Jason Edward Lezak (born November 12, 1975) is an American former competitive swimmer and swimming executive. As a swimmer, Lezak specialized in the 50-meter and 100-meter freestyle races. His pro career lasted for nearly fifteen years, spanning four Olympic games and eight Olympic medals.

Lezak is best known for his performance at the 2008 Summer Olympics as the anchor for the United States during the men's 4×100-meter freestyle relay. It is widely considered to be one of the greatest Olympic swimming relay races of all-time.

Currently, Lezak serves as the general manager of the Cali Condors, which is part of the International Swimming League.

Personal life
Lezak was born in Irvine, California, the son of Linda (née Mann), a former elementary school science teacher, and David Lezak, a former leather goods salesman. He is Jewish. The name Lezak is pronounced Leh-Zhack and is Polish (short e). Lezak attended El Camino Real Elementary School (now Woodbury Elementary School) and Irvine High School, as well as the University of California, Santa Barbara. He swam for the UC Santa Barbara Gauchos swimming and diving team from 1995 to 1998. Lezak currently lives in Orange County, California with his wife Danielle and 3 kids.

Swimming career

Olympics
Lezak has competed in four Olympic Games, in 2000, 2004, 2008, and 2012, and has won eight Olympic medals; two bronze, two silver, and four gold.

2000 Olympics
Lezak earned his first long-course international swimming gold medal at the 2000 Summer Olympics in Sydney, where he was part of the 4×100-meter medley relay in the Olympics in Sydney. He also won a silver medal in the 4×100-meter freestyle relay.

2004 Olympics
Lezak competed in several events at the 2004 Olympic Games in Athens, Greece, and was a member of the 4×100-meter medley relay team that set a new world record and earned another gold medal at the games. Lezak also won a bronze medal in the 4×100-meter freestyle relay and finished fifth in the 50-meter freestyle.

2008 Olympics
At the 2008 Summer Olympics in Beijing, Lezak was the oldest male on the U.S. swim team.  He anchored the U.S. 4×100-meter freestyle relay team that won the gold medal and set a new world record. At the start of the leg, Lezak trailed French anchor Alain Bernard by nearly a full body length. In the final 25 meters, with Bernard still leading by half a body length, Lezak overtook Bernard. At the time, Lezak's split of 46.06 was the fastest 100-meter freestyle split ever by nearly 0.6 seconds (at the 2019 World Championships Duncan Scott swam a 46.14 in the 4×100-meter freestyle relay to reduce that margin to 0.08 seconds). The American team's final time of 3:08:24 was just 0.08 seconds ahead of the French team's 3:08.32, making it the closest finish in the event's history. Both teams finished nearly four seconds ahead of the previous world record.
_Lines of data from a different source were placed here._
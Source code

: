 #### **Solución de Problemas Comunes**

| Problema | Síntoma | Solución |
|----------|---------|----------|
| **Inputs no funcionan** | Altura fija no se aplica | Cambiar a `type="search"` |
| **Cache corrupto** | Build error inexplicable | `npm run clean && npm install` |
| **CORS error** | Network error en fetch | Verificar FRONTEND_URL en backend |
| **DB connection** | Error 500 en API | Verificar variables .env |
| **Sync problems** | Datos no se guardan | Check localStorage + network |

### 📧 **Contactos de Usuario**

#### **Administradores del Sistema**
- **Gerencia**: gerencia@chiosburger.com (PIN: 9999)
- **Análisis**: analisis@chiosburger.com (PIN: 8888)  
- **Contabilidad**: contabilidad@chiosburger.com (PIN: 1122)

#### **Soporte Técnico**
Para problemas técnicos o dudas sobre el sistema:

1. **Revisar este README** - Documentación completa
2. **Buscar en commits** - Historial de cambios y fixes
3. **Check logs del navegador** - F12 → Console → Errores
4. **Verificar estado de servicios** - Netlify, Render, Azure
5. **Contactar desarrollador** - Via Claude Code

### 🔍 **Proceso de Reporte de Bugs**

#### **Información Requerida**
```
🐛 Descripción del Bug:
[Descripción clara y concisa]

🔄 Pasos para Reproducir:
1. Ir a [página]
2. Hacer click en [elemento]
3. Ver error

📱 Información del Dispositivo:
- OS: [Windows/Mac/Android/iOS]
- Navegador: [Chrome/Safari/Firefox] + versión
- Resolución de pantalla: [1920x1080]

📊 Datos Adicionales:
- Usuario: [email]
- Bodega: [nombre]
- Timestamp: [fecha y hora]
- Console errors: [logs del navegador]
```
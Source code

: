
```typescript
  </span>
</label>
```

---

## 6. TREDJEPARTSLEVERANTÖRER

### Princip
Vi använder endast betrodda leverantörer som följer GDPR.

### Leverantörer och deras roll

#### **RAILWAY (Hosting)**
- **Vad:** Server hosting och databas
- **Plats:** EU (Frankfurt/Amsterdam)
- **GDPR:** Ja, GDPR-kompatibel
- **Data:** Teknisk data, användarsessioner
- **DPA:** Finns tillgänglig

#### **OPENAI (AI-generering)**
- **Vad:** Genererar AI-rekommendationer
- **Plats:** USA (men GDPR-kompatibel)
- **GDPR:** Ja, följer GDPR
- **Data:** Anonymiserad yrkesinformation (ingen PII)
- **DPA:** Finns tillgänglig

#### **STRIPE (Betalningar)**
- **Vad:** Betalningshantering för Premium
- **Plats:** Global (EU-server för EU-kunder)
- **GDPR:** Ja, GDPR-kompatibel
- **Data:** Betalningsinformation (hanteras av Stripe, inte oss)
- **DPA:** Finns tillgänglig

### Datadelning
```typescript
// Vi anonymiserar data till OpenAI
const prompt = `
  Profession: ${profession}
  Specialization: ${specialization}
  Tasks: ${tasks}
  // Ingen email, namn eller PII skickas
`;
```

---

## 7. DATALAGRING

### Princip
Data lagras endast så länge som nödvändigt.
Lezak also earned his first individual Olympic medal, having tied for bronze with Brazilian swimmer César Cielo Filho in the 100-meter freestyle with a time of 47.67.

In the final race of these games Lezak anchored the U.S. 4×100-meter medley relay to a gold medal securing Michael Phelps's final gold medal to break Mark Spitz's record.

2012 Olympics
Lezak qualified for his fourth Olympics at the 2012 United States Olympic Trials in Omaha, Nebraska. His sixth-place finish in the Olympic Trial finals was good enough to reach the London Games as a member of the U.S. 4×100-meter freestyle relay team. At the 2012 Summer Olympics in London, United Kingdom, Jimmy Feigen, Matt Grevers, Ricky Berens and Lezak swam for the U.S. team in the preliminaries.  Nathan Adrian, Michael Phelps, Cullen Jones and Ryan Lochte swam in the finals, and together all these competitors earned a silver medal for the team's second-place finish in the finals. Lezak became the first male swimmer in Olympic history to win four medals in the same event, the 4×100-meter freestyle relay.

Short course competitions
In short-course competitions, Lezak won five world championships: four relays including the 2002 4x100m freestyle and medley, and 2004 4x100m freestyle, and a gold in the 100-meter freestyle in 2004. Lezak has also won seven U.S. Championships, three times in the 50-meter freestyle and four in the 100-meter freestyle.

2009; Maccabiah Games

Lezak passed up on attending the 2009 World Aquatics Championships to compete in the 18th Maccabiah Games in Israel from July 12 to 29, 2009. Lezak was given the honor of lighting the Maccabiah torch at the Opening Ceremony. At the 2009 Maccabiah Games, Lezak won gold medals in the 50-meter freestyle, 100-meter freestyle, 4×100-meter freestyle relay, and 4×100-meter medley relay.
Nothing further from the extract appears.